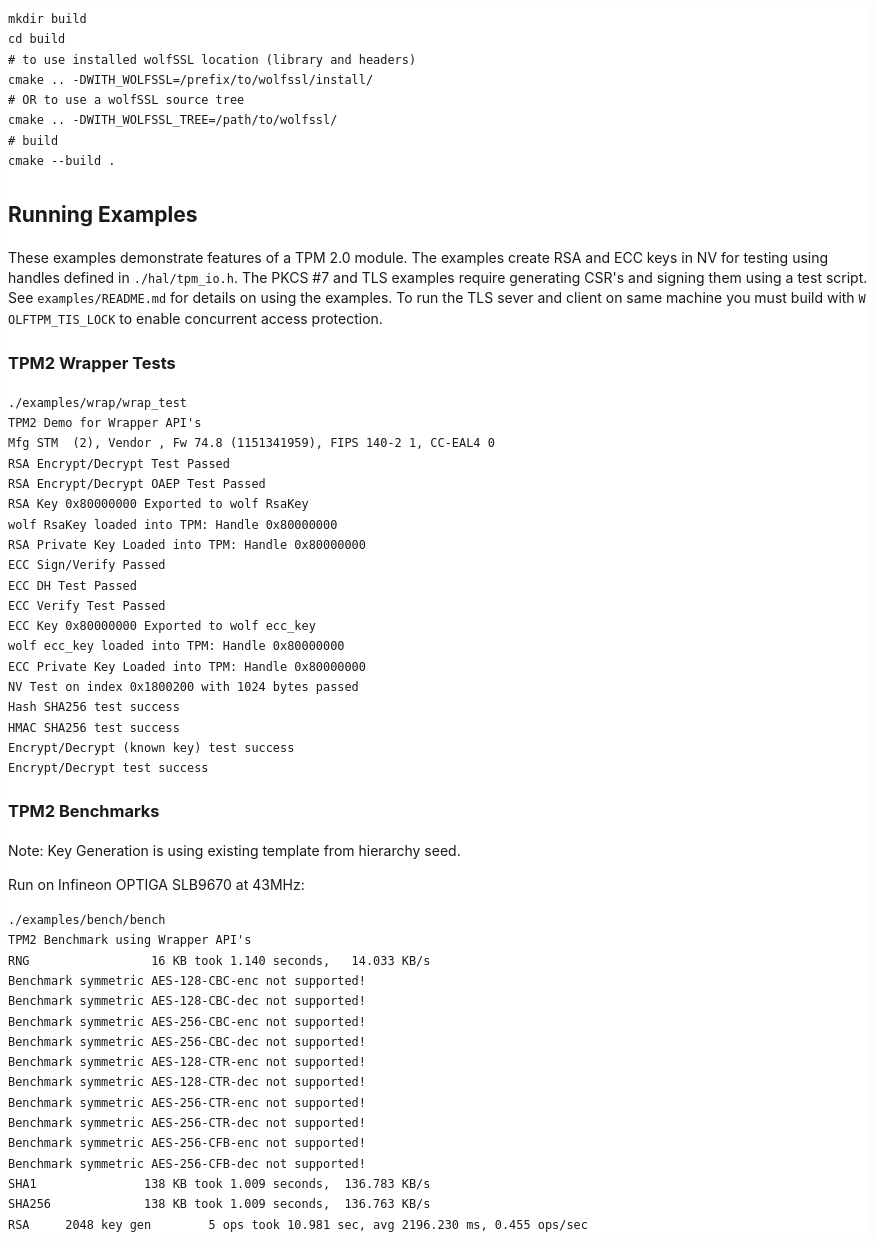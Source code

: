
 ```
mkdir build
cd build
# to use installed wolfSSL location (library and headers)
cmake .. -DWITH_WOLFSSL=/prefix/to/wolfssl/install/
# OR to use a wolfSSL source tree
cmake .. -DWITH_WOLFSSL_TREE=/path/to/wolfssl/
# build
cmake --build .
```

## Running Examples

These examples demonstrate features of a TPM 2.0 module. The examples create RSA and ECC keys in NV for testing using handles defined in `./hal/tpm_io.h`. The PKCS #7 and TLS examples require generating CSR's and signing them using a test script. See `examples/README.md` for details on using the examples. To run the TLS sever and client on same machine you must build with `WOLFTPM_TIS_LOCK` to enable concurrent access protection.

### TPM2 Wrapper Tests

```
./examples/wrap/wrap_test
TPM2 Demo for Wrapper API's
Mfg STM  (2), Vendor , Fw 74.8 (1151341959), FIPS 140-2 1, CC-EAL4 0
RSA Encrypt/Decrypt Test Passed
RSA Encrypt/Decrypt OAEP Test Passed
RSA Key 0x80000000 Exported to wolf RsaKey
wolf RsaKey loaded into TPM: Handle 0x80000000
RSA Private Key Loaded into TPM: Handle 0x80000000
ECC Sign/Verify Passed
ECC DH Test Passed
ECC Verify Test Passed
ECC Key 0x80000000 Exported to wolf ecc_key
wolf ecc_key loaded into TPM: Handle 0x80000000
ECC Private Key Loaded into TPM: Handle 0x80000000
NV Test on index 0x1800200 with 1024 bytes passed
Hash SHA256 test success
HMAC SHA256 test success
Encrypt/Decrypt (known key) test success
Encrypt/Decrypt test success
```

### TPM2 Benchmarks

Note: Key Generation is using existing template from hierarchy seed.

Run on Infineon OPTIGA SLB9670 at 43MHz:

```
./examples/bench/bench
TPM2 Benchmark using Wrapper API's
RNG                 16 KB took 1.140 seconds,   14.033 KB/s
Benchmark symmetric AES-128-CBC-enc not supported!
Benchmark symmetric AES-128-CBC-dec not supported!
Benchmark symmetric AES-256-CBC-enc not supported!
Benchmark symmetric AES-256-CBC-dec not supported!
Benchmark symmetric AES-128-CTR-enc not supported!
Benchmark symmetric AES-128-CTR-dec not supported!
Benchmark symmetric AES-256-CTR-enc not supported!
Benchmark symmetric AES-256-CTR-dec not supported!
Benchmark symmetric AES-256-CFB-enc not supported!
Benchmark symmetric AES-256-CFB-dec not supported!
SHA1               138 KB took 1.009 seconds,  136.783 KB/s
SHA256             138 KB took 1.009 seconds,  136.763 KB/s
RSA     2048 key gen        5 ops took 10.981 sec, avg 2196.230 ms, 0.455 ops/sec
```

---

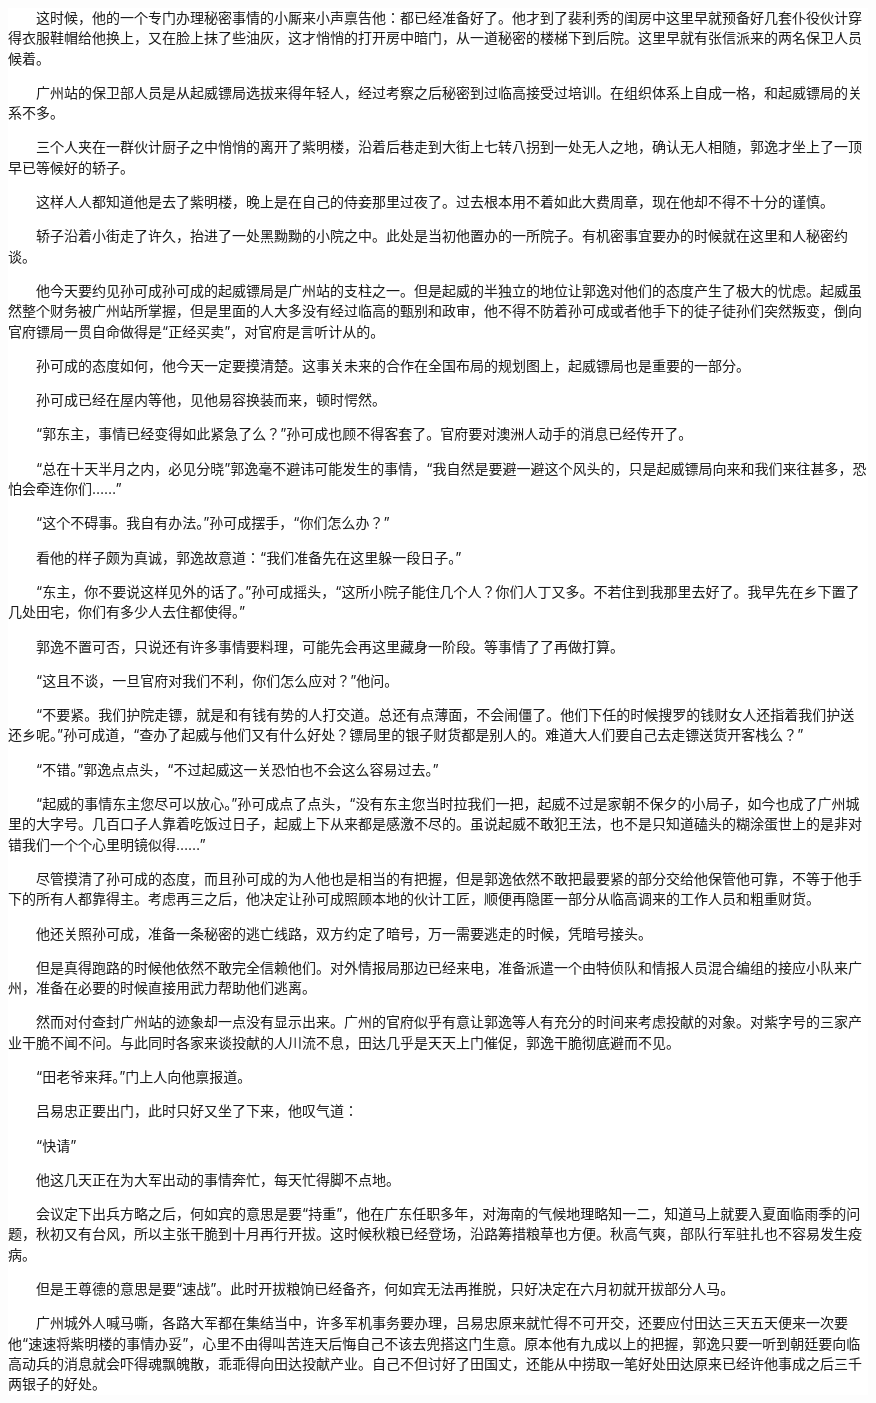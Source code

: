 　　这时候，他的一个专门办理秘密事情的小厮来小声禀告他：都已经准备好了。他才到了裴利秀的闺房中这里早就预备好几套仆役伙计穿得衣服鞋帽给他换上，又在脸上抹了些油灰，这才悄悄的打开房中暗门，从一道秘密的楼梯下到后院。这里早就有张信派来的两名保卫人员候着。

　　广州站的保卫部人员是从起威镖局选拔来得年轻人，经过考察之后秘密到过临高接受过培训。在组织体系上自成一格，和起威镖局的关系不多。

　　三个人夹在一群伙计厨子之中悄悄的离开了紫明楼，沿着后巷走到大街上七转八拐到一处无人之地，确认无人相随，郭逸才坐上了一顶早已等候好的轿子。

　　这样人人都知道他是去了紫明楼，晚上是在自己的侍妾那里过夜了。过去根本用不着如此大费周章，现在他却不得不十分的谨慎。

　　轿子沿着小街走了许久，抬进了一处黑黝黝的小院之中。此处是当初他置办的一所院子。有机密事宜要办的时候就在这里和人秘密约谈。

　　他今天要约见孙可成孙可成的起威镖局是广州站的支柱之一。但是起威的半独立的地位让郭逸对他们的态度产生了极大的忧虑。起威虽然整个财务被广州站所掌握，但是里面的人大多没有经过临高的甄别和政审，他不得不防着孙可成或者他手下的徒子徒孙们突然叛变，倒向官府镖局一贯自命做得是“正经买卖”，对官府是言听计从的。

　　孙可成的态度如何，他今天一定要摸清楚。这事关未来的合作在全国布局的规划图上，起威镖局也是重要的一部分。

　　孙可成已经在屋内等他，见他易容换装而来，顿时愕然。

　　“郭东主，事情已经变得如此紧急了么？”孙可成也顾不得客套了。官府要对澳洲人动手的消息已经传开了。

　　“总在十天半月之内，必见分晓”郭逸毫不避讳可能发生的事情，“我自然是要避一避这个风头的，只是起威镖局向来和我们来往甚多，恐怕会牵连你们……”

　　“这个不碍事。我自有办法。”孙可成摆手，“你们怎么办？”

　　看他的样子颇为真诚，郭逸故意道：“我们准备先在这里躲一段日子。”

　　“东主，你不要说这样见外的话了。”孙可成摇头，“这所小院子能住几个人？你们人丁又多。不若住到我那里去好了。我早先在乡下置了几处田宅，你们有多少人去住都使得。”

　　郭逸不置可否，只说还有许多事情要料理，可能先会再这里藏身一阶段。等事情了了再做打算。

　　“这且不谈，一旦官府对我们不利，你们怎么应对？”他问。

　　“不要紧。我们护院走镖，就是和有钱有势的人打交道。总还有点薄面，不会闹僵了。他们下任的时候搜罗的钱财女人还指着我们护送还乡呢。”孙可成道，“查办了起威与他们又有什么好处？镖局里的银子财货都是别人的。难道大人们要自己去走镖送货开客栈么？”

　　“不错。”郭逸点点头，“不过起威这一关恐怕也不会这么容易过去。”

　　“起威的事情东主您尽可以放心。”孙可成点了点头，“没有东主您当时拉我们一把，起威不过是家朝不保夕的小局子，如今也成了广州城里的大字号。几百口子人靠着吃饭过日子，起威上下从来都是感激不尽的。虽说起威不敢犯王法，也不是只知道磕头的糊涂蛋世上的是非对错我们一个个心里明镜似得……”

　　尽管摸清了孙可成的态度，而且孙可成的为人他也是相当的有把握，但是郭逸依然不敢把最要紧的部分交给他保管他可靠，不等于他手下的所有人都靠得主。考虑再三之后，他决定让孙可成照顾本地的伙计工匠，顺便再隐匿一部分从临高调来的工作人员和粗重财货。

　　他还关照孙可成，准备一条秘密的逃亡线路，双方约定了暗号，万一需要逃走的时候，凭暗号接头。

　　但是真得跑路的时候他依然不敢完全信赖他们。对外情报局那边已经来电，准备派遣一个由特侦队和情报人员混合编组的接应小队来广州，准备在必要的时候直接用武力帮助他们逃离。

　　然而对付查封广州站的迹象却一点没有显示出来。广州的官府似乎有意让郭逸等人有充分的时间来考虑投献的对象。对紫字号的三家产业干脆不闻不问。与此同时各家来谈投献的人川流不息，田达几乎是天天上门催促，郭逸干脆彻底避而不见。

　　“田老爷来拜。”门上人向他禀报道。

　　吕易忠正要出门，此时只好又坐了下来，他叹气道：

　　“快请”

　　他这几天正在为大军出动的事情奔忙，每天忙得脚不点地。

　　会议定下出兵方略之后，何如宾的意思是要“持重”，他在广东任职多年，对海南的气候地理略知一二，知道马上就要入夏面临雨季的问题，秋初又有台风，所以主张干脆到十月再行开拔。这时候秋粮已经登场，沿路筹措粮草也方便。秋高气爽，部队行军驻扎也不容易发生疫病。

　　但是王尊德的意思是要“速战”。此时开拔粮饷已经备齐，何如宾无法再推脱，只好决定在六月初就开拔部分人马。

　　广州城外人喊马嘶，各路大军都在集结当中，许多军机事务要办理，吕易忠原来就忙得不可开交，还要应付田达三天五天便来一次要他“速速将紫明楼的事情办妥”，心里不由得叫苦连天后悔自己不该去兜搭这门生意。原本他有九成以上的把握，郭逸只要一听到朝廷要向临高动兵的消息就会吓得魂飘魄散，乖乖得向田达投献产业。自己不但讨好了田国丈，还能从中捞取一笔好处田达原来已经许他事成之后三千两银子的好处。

### Exercise
What is needed is a verbatim copy of every line in the records above from the one containing "吕易忠正要出门，此时只好又坐了下来，他叹气道：" down to the one containing "广州城外人喊马嘶，各路大军都", both included, and nothing more.

### Response box
　　吕易忠正要出门，此时只好又坐了下来，他叹气道：

　　“快请”

　　他这几天正在为大军出动的事情奔忙，每天忙得脚不点地。

　　会议定下出兵方略之后，何如宾的意思是要“持重”，他在广东任职多年，对海南的气候地理略知一二，知道马上就要入夏面临雨季的问题，秋初又有台风，所以主张干脆到十月再行开拔。这时候秋粮已经登场，沿路筹措粮草也方便。秋高气爽，部队行军驻扎也不容易发生疫病。

　　但是王尊德的意思是要“速战”。此时开拔粮饷已经备齐，何如宾无法再推脱，只好决定在六月初就开拔部分人马。

　　广州城外人喊马嘶，各路大军都在集结当中，许多军机事务要办理，吕易忠原来就忙得不可开交，还要应付田达三天五天便来一次要他“速速将紫明楼的事情办妥”，心里不由得叫苦连天后悔自己不该去兜搭这门生意。原本他有九成以上的把握，郭逸只要一听到朝廷要向临高动兵的消息就会吓得魂飘魄散，乖乖得向田达投献产业。自己不但讨好了田国丈，还能从中捞取一笔好处田达原来已经许他事成之后三千两银子的好处。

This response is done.